12 июля 1928 года ледокол «Красин» спас пятерых жителей «Красной палатки» и двоих итальянцев из группы Мальмгрена, сам же Мальмгрен к тому времени уже погиб, покинутый во льдах своими спутниками. Спасение этих двоих, Цаппи и Мариано, — заслуга исключительно экипажа Чухновского. Пилоты обнаружили двух обессилевших людей и «навели» на их осколок льдины ледокол, сами же совершили вынужденную посадку на лед, подломив при этом шасси. Летчики, сделавшие все для спасения других, сами оказались теперь в бедственном положении, но свою радиограмму на борт ледокола Борис Чухновский закончил такими словами: «Считаю необходимым «Красину» срочно идти спасать Мальмгрена» (пилотам сверху показалось, будто они видят на льдине трех человек).

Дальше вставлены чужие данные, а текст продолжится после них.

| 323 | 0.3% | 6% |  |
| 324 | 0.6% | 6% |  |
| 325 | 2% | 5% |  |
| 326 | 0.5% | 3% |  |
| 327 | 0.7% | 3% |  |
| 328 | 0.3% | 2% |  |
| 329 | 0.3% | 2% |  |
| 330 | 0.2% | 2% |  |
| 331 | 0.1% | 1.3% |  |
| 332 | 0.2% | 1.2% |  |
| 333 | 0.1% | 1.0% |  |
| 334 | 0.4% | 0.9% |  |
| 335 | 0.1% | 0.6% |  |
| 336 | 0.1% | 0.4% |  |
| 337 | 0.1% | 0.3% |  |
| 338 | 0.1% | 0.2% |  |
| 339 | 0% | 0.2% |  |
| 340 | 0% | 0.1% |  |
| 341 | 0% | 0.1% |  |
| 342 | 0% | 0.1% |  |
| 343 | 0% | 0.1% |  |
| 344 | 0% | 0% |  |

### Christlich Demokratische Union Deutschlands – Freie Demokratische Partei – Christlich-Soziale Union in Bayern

Эта радиограмма стала исторической. Как написала одна итальянская газета, «героизм, достигающий самых высоких вершин, не может иметь более простого и искреннего выражения». Потрясенный мир увидел, с какой самоотверженностью ринулись советские спасатели на помощь представителям зарубежных стран. Летчики и моряки шли спасать погибающих, не задумываясь над их расовой, религиозной или политической принадлежностью. Они знали, что сейчас все человечество смотрит на карту их маршрута: большинство людей — со страхом и надеждой, кое-кто — со злорадством. А в итоге обреченные на гибель не погибли, и теперь красинцы, по словам Самойловича, «переживали незабываемые минуты высшей человеческой радости». Особенно бурно ликовал совсем еще юный второй пилот «Красного медведя» Страубе, которого все на корабле ласково звали Джонни. «В Страубе ключом била молодость, — говорил о нем Самойлович, — почти школьничество, но вместе с тем в нем сильно было чувство долга». Джонни, Георгий Александрович Страубе, умер от голода в блокированном Ленинграде во время войны, развязанной фашистами…
Несколько десятилетий спустя после красинской эпопеи, уже на склоне дней, генерал Умберто Нобиле такими словами оценил сделанное экспедицией под начальством директора Института Севера: «Самойлович стоял перед дилеммой — возвращаться или идти вперед, рискуя кораблем и экипажем. Он пошел на риск, получив согласие Москвы. Таким образом была спасена жизнь семи моим товарищам».
…Хранится в Москве, в Центральном государственном архиве народного хозяйства СССР, в Отделе личных фондов, архив Рудольфа Лазаревича Самойловича. Множество документов, заметок, черновых набросков статей и книг, писем, воспоминаний. Есть там и подлинные борт-журналы ледокола «Красин» незабываемого 1928 года, и другие бесценные реликвии.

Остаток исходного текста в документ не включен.